What is being asked –
Drop every picture. Then return, exactly, the lines from the beginning of the listing below through the one containing "real branch names".

Material provided –
________________
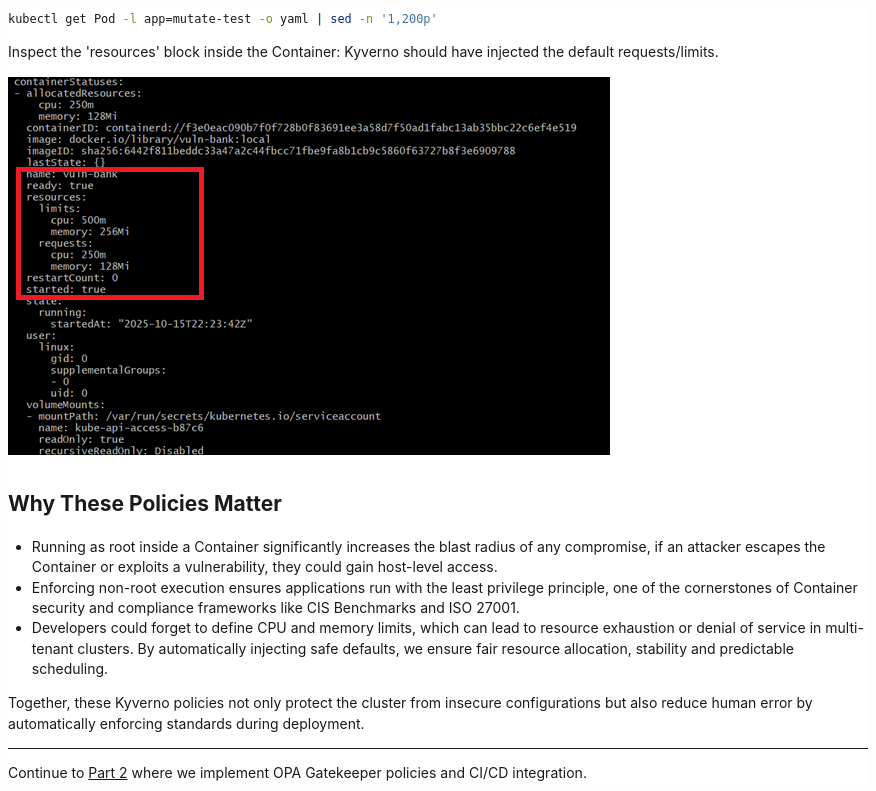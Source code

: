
 ```bash
kubectl get Pod -l app=mutate-test -o yaml | sed -n '1,200p'
```

Inspect the 'resources' block inside the Container: Kyverno should have injected the default requests/limits.

![Resources injected](/assets/img/kyverno/18.png)

## Why These Policies Matter

- Running as root inside a Container significantly increases the blast radius of any compromise, if an attacker escapes the Container or exploits a vulnerability, they could gain host-level access.
- Enforcing non-root execution ensures applications run with the least privilege principle, one of the cornerstones of Container security and compliance frameworks like CIS Benchmarks and ISO 27001.
- Developers could forget to define CPU and memory limits, which can lead to resource exhaustion or denial of service in multi-tenant clusters. By automatically injecting safe defaults, we ensure fair resource allocation, stability and predictable scheduling.

Together, these Kyverno policies not only protect the cluster from insecure configurations but also reduce human error by automatically enforcing standards during deployment.

---

Continue to [Part 2](https://#) where we implement OPA Gatekeeper policies and CI/CD integration.

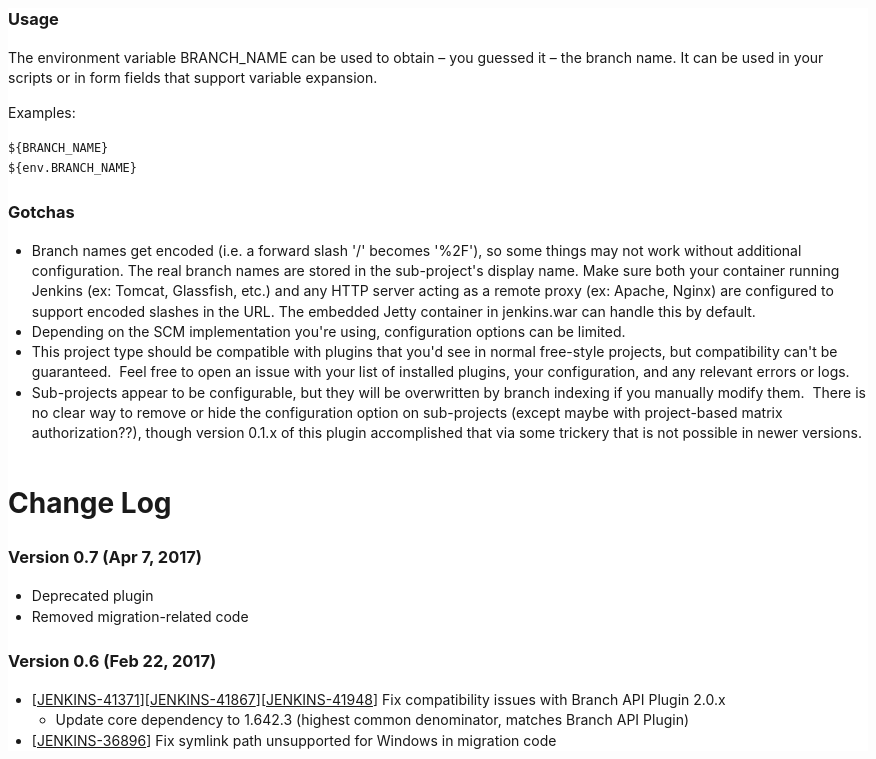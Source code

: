 ### Usage

The environment variable BRANCH\_NAME can be used to obtain – you
guessed it – the branch name. It can be used in your scripts or in form
fields that support variable expansion.

Examples:

``` syntaxhighlighter-pre
${BRANCH_NAME}
${env.BRANCH_NAME}
```

### Gotchas

-   Branch names get encoded (i.e. a forward slash '/' becomes '%2F'),
    so some things may not work without additional configuration. The
    real branch names are stored in the sub-project's display name. Make
    sure both your container running Jenkins (ex: Tomcat, Glassfish,
    etc.) and any HTTP server acting as a remote proxy (ex: Apache,
    Nginx) are configured to support encoded slashes in the URL. The
    embedded Jetty container in jenkins.war can handle this by default.
-   Depending on the SCM implementation you're using, configuration
    options can be limited.
-   This project type should be compatible with plugins that you'd see
    in normal free-style projects, but compatibility can't be
    guaranteed.  Feel free to open an issue with your list of installed
    plugins, your configuration, and any relevant errors or logs.
-   Sub-projects appear to be configurable, but they will be overwritten
    by branch indexing if you manually modify them.  There is no clear
    way to remove or hide the configuration option on sub-projects
    (except maybe with project-based matrix authorization??), though
    version 0.1.x of this plugin accomplished that via some trickery
    that is not possible in newer versions.

# Change Log

### Version 0.7 (Apr 7, 2017)

-   Deprecated plugin
-   Removed migration-related code

### Version 0.6 (Feb 22, 2017)

-   \[[JENKINS-41371](https://issues.jenkins-ci.org/browse/JENKINS-41371)\]\[[JENKINS-41867](https://issues.jenkins-ci.org/browse/JENKINS-41867)\]\[[JENKINS-41948](https://issues.jenkins-ci.org/browse/JENKINS-41948)\]
    Fix compatibility issues with Branch API Plugin 2.0.x
    -   Update core dependency to 1.642.3 (highest common denominator,
        matches Branch API Plugin)
-   \[[JENKINS-36896](https://issues.jenkins-ci.org/browse/JENKINS-36896)\]
    Fix symlink path unsupported for Windows in migration code
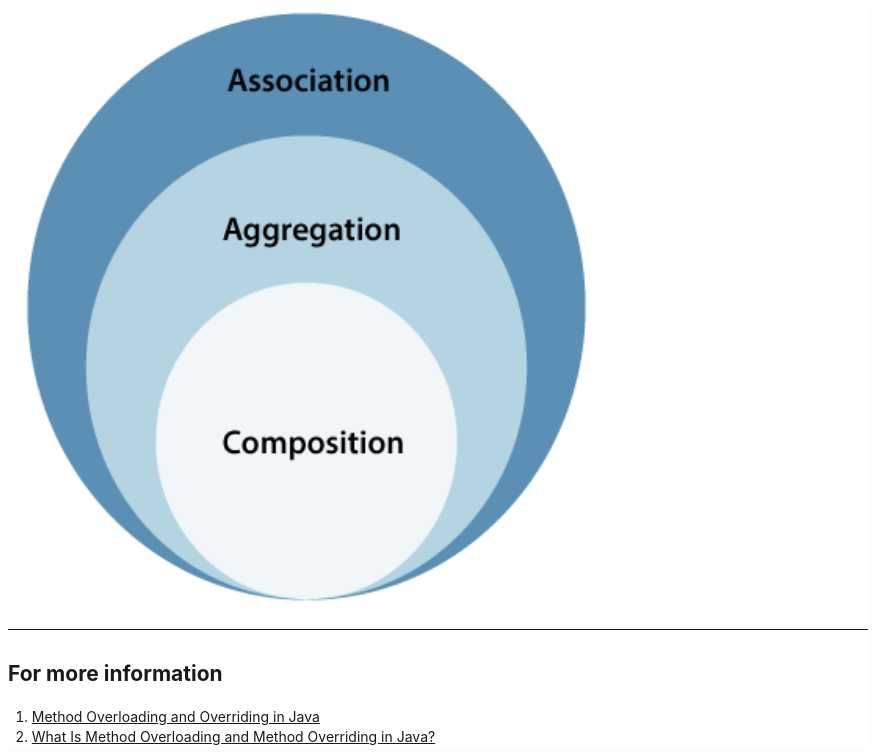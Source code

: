 <img src="images/Association%20vs.%20Aggregation%20vs.%20Composition.png" width="600" />


---

## For more information

1. [Method Overloading and Overriding in Java](https://www.baeldung.com/java-method-overload-override)
2. [What Is Method Overloading and Method Overriding in Java?](https://medium.com/javarevisited/what-is-method-overloading-and-method-overriding-in-java-b3b094267fce)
________________
Output of the task –
Source code

:
 ```bash
kubectl get Pod -l app=mutate-test -o yaml | sed -n '1,200p'
```

Inspect the 'resources' block inside the Container: Kyverno should have injected the default requests/limits.

![Resources injected](/assets/img/kyverno/18.png)

## Why These Policies Matter

- Running as root inside a Container significantly increases the blast radius of any compromise, if an attacker escapes the Container or exploits a vulnerability, they could gain host-level access.
- Enforcing non-root execution ensures applications run with the least privilege principle, one of the cornerstones of Container security and compliance frameworks like CIS Benchmarks and ISO 27001.
- Developers could forget to define CPU and memory limits, which can lead to resource exhaustion or denial of service in multi-tenant clusters. By automatically injecting safe defaults, we ensure fair resource allocation, stability and predictable scheduling.

Together, these Kyverno policies not only protect the cluster from insecure configurations but also reduce human error by automatically enforcing standards during deployment.

---

Continue to [Part 2](https://#) where we implement OPA Gatekeeper policies and CI/CD integration.

Source code

: ### Usage

The environment variable BRANCH\_NAME can be used to obtain – you
guessed it – the branch name. It can be used in your scripts or in form
fields that support variable expansion.

Examples:

``` syntaxhighlighter-pre
${BRANCH_NAME}
${env.BRANCH_NAME}
```

### Gotchas

-   Branch names get encoded (i.e. a forward slash '/' becomes '%2F'),
    so some things may not work without additional configuration. The
    real branch names are stored in the sub-project's display name. Make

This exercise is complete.